The play, by Quebec’s Eugénie Beaudry, isn’t kidding about “le whole shebang.” The mind-body duality is just the start of it, in a play that embraces dreams, aging, memory, choice vs. compromise, east vs. west, free will, assisted death, jobs and the economic downturn, the generation gap.… It’s possible that a partial shebang might be more workable and feel less scrambly, in truth; Simone et le whole shebang spreads itself widely (and thin). 

It relies on vivid performances for impact, and it gets them in Vincent Forcier’s entertaining production, which fluidly moves through the intricacies — and Brianna Kolybaba’s atmospherically rustic design, lit by Larissa Pohoreski — in a strikingly artful way. In many ways, the play is about the opening and shutting of doors. And the design and Forcier’s stagecraft are as punctuated by that as any door-slamming farce.   

Jessy (André Roy) is haunted by his party-hearty younger self (Gaetan Benoit), a singing cowboy who delivers a melancholy song about aging, poverty, and underachievement at the top of the show. He’s come to the West, age 35, to make some quick money. And “quick” turns out to be measured in decades. He surveys the wreckage of his older self with a mixture of pity and exasperation, and annotates accordingly.

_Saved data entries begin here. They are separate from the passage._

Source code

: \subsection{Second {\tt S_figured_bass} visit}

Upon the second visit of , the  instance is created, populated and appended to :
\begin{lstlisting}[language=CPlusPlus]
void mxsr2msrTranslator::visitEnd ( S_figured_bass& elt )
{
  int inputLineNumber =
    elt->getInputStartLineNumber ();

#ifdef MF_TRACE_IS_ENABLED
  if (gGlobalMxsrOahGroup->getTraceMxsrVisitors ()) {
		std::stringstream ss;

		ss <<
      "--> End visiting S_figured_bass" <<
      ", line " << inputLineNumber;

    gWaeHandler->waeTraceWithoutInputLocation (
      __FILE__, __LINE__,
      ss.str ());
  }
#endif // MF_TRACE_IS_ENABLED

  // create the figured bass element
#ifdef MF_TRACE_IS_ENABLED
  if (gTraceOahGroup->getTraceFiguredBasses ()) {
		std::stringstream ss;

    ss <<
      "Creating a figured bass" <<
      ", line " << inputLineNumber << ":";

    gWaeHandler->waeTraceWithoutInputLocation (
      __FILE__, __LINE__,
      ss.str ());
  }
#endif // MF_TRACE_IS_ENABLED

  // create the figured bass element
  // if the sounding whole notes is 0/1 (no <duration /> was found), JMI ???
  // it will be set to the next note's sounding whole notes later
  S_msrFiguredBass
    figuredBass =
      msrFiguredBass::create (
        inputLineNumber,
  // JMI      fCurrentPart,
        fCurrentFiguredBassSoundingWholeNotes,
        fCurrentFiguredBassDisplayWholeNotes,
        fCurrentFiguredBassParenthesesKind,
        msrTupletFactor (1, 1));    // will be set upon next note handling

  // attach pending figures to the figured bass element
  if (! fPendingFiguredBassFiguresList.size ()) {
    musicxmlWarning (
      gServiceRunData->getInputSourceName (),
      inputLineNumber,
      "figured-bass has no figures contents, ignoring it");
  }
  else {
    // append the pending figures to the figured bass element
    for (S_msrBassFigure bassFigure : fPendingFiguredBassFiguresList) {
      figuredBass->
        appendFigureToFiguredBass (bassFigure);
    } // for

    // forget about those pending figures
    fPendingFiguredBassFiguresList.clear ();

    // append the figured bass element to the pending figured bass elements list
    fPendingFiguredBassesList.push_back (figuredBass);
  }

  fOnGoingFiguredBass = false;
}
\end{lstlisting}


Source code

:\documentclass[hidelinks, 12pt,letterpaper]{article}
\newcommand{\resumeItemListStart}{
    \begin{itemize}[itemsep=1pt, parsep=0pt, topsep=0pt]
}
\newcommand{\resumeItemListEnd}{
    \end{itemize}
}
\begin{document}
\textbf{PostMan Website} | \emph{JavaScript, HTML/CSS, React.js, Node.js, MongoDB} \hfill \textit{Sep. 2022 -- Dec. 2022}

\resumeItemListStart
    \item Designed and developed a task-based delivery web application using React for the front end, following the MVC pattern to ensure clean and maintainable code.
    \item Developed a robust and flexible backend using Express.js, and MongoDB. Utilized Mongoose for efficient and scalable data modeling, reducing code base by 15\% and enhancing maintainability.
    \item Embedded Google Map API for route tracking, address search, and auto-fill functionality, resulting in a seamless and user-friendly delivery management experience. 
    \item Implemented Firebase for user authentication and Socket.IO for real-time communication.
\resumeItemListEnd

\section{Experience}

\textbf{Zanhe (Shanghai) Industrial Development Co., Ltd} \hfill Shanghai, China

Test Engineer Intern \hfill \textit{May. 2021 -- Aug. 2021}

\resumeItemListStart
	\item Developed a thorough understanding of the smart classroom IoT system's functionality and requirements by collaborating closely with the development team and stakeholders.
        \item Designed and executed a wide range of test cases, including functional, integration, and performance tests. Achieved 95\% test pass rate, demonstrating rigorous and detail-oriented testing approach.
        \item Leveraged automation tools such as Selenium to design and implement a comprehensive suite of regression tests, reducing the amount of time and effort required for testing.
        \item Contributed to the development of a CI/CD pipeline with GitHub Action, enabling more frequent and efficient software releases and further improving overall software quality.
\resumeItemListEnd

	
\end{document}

Simone (Crystal Plamondon) is haunted too — by past glories and the actor’s nightmare of not remembering her lines. Her memory works in fits and starts, a process of fleeting confusion captured beautifully in this smart performance. Which is why her daughter (Nicole St. Martin), a brisk transplanted Montrealer working in Fort McMurray and struggling with a failing marriage, has re-located her mother to the wild west.

The daughter is haunted by her neglectful husband, a presence via his voice on the phone, and the absence of children in their marriage. And the play drifts towards her resolution, gathering steam and invective.   

Simone et le whole shebang is playful about stereotypes, and deals in them. And the performances in Forcier’s production flesh them out in 3-D. As Jessy the elder — prickly, raspy-voiced and vigorously foul-mouthed in a ripe conglomeration of both of our official languages — Roy is a charismatic presence. “That’s how I roll, bitch,” he says to Simone, bragging about his prodigious archive of lovers. “Chicks are like jobs; I’ve done them all.” 

The latter, whose grip on reality is variable (ditto her feelings about the facility), is remarkably unassailed by the assault of Jessy’s cockiness and language. “Eat shit,” she says with surprising calmness. “I’m not lost; I’m jet-lagged.” Plamondon’s comic timing is impeccable; it invariably includes a thoughtful pause before she volleys back.

Gradually, the two old characters come to appreciate each other — for their waywardness, for their losses, for their morbid humour. “You’re a flower growing in a field of shit,” Jessy says to Simone. Surprising developments, and laughter, ensue, to be deliberately vague. And the actors commit to a variety of comical moments.

In young Jessy, Benoit creates a character fuelled by sardonic humour and disappointment. St. Martin is forceful as the daughter, harried by her mother’s resistance, by anxiety turning into panic, by the knowledge that her domestic future is gradually eluding her grasp.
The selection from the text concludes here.